Herrera-Brea was placed on administrative leave, and the Boston Police Anti-Corruption Unit has opened an investigation into the matter, officials said.


“This alleged behavior is completely unacceptable for any member of the Boston Police Department and will be fully investigated,” Superintendent-in-Chief Gregory Long said in a statement. “The Boston Police Department will continue to ensure our integrity and credibility by taking all alleged domestic violence matters involving department employees seriously.”

Here’s what to know:

What prosecutors say happened

Herrera-Brea appeared in Dorchester District Court later on Tuesday, where his attorney, Benjamin Megrian, said his client allegedly knocked a relative into the pavement during an argument the previous Sunday, according to The Boston Globe.

The charges were ultimately dismissed after Megrian cited a 1997 Supreme Judicial Court opinion, according to prosecutors.

“Unbeknownst to the Commonwealth at that time, the defense attorney misrepresented what that case stated,” Rollins’s office said in a statement.

Specifically, Megrian, in his motion, pointed to a 1997 SJC case, “which holds that under the circumstances alleged in the police report, the pavement cannot be a dangerous weapon.”

According to Rollins’s office, the court actually determined the opposite in its ruling and that Megrian was in fact referring to a previous Appeals Court ruling.

Judge Paul Treseler granted prosecutors little time to review caselaw after Megrian filed the motion, however, officials said.

“In hast, the Commonwealth pulled the case up on a cellphone and saw the
Massachusetts Appeals Court case finding, which found pavement cannot
be a dangerous weapon, but not the Supreme Judicial Court case a year
later overruling the Appeals Court,” prosecutors said.


Treseler then “allowed the defendant’s Motion to Dismiss the felony charge of assault and battery with a dangerous weapon prior to the arraignment,” prosecutors said.

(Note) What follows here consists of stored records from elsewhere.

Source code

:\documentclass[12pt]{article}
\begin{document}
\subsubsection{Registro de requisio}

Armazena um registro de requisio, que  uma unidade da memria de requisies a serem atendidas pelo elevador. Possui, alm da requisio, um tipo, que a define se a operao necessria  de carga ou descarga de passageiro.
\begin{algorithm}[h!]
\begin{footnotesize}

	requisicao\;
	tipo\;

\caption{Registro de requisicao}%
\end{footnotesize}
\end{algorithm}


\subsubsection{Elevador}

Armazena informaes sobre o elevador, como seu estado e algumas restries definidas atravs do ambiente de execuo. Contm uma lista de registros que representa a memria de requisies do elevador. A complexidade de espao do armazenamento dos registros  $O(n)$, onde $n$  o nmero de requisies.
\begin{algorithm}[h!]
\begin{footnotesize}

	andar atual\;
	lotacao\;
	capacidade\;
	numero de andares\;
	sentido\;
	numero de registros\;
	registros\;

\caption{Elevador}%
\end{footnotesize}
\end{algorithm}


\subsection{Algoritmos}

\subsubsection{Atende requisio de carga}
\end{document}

Only after the proceeding did prosecutors determine “the misrepresentation by defense counsel and the error (they) had made,” the statement says.

Megrian’s motion also asserted that the other charge, a misdemeanor that involved Herrera-Brea allegedly punching his brother, “should not have (been) issued without a clerk’s hearing.”

According to the Globe, the prosecutor present in court agreed that Herrera-Brea was entitled to a clerk’s hearing for that charge.

Herrera-Brea’s attorney responds

Megrian, in a statement to the newspaper Wednesday, called it “disingenuous” for Rollins’s office to say he misled anyone.

“Where the district attorney’s office asked for time to review the Supreme Judicial Court case to which they were directed, where the Court granted them that time, and where they afterwards agreed that the charges were brought in error, it is disingenuous for them to suggest they were tricked by an attorney or not afforded a fair hearing by the court,” Megrian said.

What happens next

On Wednesday, Rollins’s office filed a motion to reconsider the felony charge that was dismissed.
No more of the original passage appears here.